=== Begin Enclosure ===

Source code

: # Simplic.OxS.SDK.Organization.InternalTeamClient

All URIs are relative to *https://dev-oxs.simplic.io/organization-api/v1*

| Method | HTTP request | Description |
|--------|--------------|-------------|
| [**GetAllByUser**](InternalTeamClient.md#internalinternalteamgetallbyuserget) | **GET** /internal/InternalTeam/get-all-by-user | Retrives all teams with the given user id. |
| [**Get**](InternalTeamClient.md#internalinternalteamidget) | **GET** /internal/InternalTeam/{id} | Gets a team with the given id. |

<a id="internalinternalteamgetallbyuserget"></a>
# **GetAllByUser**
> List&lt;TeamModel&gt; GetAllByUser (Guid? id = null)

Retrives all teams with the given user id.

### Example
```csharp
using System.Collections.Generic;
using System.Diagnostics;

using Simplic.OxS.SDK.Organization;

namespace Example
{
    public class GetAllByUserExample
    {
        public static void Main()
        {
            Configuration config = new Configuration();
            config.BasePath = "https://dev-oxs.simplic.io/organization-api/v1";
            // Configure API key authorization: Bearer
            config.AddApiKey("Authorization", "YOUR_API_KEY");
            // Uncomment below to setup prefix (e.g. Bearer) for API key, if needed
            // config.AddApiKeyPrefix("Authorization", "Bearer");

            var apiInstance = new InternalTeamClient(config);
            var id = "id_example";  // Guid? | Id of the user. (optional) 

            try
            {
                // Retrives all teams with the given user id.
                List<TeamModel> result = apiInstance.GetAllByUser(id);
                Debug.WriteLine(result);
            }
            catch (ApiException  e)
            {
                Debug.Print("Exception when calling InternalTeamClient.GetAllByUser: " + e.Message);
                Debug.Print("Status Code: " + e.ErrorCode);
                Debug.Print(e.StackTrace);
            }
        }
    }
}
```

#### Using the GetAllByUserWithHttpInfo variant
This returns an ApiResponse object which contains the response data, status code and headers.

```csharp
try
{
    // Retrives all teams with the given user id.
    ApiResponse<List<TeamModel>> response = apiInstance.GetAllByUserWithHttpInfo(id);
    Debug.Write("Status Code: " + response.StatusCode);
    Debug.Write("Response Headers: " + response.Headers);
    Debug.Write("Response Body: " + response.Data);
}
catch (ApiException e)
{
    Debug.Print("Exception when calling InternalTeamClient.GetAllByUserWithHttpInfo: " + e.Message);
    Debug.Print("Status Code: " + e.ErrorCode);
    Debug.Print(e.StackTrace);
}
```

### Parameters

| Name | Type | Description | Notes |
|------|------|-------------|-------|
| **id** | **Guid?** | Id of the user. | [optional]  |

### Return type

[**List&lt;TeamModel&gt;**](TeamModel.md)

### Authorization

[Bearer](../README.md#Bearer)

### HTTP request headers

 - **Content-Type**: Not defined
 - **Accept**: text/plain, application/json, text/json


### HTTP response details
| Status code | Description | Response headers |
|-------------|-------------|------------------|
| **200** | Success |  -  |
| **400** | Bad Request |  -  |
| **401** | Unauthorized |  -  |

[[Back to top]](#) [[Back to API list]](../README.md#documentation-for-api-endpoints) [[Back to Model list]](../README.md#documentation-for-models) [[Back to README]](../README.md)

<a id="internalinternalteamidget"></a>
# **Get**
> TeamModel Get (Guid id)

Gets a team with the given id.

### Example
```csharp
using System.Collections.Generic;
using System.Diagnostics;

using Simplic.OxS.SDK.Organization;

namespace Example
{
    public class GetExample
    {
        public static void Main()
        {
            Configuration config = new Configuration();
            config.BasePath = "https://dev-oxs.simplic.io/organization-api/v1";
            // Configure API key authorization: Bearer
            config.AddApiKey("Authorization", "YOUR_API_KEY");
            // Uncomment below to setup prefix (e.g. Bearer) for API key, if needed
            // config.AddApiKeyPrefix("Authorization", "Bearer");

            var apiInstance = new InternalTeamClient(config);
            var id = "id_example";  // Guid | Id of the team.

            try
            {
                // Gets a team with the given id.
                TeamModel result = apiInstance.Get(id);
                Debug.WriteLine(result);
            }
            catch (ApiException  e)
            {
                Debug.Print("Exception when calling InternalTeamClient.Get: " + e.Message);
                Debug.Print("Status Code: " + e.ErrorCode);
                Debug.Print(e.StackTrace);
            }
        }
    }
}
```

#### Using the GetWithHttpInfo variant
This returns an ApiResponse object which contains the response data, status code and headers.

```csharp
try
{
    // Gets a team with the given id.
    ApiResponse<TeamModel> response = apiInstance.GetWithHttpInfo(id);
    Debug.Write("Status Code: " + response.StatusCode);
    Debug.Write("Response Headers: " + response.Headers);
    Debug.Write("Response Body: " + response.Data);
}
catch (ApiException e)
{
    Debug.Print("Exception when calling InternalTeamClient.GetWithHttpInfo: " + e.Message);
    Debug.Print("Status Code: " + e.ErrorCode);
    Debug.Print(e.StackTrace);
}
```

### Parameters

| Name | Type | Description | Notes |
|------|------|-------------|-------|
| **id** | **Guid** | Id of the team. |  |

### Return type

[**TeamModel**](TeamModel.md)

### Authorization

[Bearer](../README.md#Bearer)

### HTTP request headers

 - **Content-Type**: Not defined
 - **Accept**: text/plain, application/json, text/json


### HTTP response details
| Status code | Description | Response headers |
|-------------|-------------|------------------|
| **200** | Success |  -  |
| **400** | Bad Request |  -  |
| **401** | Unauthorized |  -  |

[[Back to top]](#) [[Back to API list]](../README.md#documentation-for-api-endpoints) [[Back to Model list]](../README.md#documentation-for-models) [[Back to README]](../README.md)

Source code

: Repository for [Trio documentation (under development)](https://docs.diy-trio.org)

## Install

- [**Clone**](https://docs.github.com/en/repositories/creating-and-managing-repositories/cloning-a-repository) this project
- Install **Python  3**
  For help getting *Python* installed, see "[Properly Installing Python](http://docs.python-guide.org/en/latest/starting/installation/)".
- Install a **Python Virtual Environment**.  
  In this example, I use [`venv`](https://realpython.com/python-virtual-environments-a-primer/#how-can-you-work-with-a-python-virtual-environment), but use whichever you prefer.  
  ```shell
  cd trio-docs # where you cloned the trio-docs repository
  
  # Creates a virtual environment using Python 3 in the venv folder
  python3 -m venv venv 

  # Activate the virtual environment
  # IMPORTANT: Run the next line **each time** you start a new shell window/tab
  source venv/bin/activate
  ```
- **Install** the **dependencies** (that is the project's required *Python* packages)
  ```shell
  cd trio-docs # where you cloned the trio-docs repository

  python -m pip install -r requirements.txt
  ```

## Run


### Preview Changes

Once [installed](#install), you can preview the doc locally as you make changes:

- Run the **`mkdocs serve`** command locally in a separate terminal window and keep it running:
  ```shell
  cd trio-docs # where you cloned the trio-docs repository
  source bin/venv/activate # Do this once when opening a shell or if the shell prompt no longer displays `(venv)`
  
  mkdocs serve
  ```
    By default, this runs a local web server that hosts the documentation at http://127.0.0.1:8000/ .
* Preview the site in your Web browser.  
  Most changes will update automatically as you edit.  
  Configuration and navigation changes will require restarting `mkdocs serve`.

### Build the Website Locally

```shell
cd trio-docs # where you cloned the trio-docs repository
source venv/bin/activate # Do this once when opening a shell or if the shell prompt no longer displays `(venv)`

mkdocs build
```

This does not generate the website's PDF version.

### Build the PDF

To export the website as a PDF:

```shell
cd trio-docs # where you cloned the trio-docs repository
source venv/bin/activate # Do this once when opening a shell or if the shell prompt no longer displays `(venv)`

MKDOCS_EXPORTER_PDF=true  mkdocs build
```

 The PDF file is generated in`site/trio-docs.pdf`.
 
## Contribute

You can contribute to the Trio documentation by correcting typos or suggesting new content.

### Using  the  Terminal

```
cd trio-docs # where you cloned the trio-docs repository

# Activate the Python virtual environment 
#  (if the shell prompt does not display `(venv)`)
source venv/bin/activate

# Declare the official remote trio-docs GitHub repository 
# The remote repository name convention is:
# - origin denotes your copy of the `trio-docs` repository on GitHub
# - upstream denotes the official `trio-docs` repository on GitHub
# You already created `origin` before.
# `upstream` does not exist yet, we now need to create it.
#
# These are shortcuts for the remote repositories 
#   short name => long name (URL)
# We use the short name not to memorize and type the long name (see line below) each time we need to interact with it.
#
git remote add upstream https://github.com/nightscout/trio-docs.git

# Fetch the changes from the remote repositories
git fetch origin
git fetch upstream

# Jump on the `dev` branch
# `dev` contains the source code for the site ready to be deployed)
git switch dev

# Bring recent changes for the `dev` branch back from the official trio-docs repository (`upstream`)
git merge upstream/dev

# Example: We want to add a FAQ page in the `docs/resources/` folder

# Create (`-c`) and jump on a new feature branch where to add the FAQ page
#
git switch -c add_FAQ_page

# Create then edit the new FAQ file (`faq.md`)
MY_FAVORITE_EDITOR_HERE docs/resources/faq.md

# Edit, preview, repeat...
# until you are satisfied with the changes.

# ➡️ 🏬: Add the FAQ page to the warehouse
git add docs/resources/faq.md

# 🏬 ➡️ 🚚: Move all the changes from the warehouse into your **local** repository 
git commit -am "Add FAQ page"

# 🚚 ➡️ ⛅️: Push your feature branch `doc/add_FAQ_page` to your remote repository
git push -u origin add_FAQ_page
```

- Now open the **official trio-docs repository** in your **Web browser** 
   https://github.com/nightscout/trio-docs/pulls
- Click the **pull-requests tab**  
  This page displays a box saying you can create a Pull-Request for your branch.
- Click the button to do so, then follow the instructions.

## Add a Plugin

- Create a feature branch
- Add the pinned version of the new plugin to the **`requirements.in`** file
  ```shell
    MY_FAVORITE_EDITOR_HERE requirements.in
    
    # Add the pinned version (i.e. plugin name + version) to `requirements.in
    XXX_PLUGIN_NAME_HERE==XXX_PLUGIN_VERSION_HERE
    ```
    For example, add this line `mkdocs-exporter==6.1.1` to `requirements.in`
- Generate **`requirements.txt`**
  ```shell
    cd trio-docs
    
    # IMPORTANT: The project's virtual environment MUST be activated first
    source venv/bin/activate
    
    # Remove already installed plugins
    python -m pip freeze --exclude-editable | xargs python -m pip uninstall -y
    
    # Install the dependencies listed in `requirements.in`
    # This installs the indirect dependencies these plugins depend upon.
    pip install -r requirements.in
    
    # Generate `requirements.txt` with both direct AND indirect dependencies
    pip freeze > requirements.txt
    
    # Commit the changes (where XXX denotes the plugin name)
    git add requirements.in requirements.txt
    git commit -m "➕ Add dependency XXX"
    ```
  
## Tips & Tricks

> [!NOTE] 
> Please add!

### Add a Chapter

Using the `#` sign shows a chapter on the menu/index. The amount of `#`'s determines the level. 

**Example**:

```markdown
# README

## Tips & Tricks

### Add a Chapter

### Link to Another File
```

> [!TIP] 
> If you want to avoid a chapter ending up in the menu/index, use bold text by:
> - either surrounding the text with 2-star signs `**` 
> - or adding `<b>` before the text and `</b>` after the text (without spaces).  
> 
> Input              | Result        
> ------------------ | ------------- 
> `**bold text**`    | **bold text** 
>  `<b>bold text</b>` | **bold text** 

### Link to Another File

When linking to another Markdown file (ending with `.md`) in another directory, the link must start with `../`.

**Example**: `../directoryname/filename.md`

=== End Enclosure ===

*Exercise prompt:* Output must consist only of the listing's lines from the first through the line with "given user id. |", reproduced word for word.

*Output below:*
Source code

: # Simplic.OxS.SDK.Organization.InternalTeamClient

All URIs are relative to *https://dev-oxs.simplic.io/organization-api/v1*

| Method | HTTP request | Description |
|--------|--------------|-------------|
| [**GetAllByUser**](InternalTeamClient.md#internalinternalteamgetallbyuserget) | **GET** /internal/InternalTeam/get-all-by-user | Retrives all teams with the given user id. |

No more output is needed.